Syriatel
- Native name: سيريتل
- Type: Public
- ISIN: SY0031100322
- Industry: Telecommunications
- Founded: 18 November 2001
- Headquarters: Damascus, Syria
- Key people: Murid Al-Atasi (CEO)
- Products: GSM, 3G, 4G / LTE, 5G
- Revenue: 4,019,895,179,000 Syrian pound (2025)
- Operating income: 423,708,547,414 Syrian pound (2023)
- Net income: 1,044,835,423,000 Syrian pound (2025)
- Total assets: 4,154,894,751,000 Syrian pound (2025)
- Number of employees: 3,931 (2022)
- Website: syriatel.sy

= Syriatel =

Telecommunication company in Syria

Syriatel (سيريتل) is one of two mobile network providers in Syria, the others being Zain Syria, took over from MTN Syria. Syriatel offers LTE with 150 Mb/s speeds, under the brand name Super Surf. It is headquartered on Sehnaya Road in Damascus.

== History ==

Former logo from 2006 until 2024.

Syriatel was founded in January 2000, with its headquarters in Damascus, Syria. The Government licenses two private companies to supply mobile phone services, Syriatel and "94". Orascom provided the management. The license with the Government was a Build-own-transfer (BOT) contract for 15 years.
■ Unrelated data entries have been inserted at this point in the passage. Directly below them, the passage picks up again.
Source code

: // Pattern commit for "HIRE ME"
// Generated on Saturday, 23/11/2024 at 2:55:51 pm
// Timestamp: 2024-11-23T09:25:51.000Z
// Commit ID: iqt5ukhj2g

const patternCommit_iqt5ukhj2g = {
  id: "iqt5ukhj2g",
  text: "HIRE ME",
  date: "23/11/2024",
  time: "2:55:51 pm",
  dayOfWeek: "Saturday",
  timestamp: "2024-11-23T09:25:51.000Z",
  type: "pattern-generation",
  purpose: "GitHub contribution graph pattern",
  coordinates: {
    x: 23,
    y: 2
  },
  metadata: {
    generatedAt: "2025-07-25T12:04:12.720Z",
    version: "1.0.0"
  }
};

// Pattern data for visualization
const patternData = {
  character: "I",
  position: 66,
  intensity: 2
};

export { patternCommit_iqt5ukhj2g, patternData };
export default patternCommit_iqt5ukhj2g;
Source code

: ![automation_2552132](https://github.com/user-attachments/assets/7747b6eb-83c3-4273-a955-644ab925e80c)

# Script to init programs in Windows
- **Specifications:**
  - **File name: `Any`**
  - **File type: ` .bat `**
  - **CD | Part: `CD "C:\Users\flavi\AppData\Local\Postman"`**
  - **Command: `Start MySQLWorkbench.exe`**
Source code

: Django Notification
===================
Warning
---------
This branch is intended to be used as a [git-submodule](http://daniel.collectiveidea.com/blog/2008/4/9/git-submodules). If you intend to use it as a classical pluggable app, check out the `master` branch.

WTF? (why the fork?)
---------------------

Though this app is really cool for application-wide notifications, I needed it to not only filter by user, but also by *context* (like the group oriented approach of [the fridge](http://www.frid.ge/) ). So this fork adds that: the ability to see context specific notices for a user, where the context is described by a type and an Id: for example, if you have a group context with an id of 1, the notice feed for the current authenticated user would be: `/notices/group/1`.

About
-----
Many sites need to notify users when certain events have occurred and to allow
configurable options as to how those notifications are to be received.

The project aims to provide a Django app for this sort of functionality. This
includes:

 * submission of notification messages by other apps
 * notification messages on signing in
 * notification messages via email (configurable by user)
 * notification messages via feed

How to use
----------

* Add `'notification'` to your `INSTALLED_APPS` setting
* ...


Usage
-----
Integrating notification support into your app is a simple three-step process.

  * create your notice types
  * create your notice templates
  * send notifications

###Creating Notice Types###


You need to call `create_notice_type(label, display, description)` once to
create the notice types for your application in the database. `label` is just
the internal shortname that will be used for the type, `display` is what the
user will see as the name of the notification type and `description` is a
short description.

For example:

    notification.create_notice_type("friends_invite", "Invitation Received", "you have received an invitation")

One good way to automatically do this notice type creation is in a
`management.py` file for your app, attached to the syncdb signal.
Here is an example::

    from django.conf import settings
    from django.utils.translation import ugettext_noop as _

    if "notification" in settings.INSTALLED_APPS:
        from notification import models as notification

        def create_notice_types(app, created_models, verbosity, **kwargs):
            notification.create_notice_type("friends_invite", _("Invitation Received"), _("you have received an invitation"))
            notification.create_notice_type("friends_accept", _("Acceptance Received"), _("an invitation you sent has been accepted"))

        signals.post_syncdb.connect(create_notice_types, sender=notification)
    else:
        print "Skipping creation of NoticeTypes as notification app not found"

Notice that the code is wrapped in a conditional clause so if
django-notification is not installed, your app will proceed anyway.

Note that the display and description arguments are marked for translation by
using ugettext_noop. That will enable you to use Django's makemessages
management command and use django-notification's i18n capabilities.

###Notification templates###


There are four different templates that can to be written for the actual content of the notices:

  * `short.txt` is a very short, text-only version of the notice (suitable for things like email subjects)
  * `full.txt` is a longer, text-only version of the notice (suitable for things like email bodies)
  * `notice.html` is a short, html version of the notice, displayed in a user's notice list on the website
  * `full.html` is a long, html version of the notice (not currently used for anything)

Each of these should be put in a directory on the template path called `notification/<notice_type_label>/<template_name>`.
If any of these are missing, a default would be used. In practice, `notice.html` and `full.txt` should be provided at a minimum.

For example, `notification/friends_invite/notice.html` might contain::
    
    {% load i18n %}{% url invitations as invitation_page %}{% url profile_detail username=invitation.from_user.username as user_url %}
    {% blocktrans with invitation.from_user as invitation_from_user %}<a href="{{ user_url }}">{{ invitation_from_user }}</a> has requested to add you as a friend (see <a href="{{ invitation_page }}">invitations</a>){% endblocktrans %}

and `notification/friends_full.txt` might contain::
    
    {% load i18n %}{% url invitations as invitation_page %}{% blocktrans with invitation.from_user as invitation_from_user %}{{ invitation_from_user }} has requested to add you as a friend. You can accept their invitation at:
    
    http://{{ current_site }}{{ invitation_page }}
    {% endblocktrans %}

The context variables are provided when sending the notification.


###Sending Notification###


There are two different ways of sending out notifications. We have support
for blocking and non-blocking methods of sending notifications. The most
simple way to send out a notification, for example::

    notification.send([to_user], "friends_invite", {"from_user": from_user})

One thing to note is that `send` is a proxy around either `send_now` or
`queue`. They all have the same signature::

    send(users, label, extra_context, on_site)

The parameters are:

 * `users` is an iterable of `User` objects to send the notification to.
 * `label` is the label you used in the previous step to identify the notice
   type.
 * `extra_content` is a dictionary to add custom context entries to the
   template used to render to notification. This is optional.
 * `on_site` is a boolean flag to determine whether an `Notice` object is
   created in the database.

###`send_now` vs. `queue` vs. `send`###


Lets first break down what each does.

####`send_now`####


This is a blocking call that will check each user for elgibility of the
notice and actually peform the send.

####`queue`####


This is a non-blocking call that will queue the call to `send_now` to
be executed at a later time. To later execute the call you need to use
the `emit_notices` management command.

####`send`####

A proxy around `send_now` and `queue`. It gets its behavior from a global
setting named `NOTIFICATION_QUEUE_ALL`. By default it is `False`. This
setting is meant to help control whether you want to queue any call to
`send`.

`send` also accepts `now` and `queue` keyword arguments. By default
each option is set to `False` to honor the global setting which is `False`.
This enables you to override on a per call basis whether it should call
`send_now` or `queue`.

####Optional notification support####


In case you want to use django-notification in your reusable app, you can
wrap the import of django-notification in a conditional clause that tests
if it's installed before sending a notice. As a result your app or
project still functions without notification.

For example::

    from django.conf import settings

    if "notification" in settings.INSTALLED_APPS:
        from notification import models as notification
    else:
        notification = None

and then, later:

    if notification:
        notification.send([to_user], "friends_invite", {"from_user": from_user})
In 2011 the European Union imposed sanctions on Syriatel in order to intensify pressure on Syrian President Bashar al-Assad.

In 2017 Syriatel introduced 4G speeds offering 150 Mb/s speeds, branded Super Surf. On 5 June 2020, a Syrian court ordered Syriatel be placed under judicial custody.

== Ownership ==

=== Board of Directors ===
As per official disclosure (15 February 2026) for the period ending 31 December 2025.

- Executive President / CEO: Murid Sakhr Al-Atasi

| No. | Name | Role | Represented Entity | Ownership % |
|---|---|---|---|---|
| 1 | Ahmed Yahya Maqsouma | Chairman of the Board of Directors | Al-Bayaz Private Joint-Stock Company (شركة لابياز المساهمة المغفلة الخاصة) | 18.39% |
| 2 | Malek Mahmoud Al-Jayyoush | Vice Chairman of the Board of Directors | Sibrit Private Joint-Stock Company (شركة سيبريت المساهمة المغفلة الخاصة) | 18.39% |
| 3 | Mohammad Safwan Sari Al-Husami | Board Member | Freedom Private Joint-Stock Company (شركة فريدوم المساهمة المغفلة الخاصة) | 19.64% |
| 4 | Waddah Ghalib Hafez Kayyal | Board Member | Sample Private Joint-Stock Company (شركة سامبل المساهمة المغفلة الخاصة) | 11.41% |
| 5 | Rami Mouaffak Sawan | Board Member (Authorized to Sign) | Independent (مستقل) | 0% |

=== History ===
When the company was founded in 2000, Syriatel was owned by the Egyptian telecommunications company Orascom (25%) and Rami Makhlouf (75%), a cousin of then-Syrian president Bashar al-Assad. In 2003, Orascom sold its ownership in Syriatel.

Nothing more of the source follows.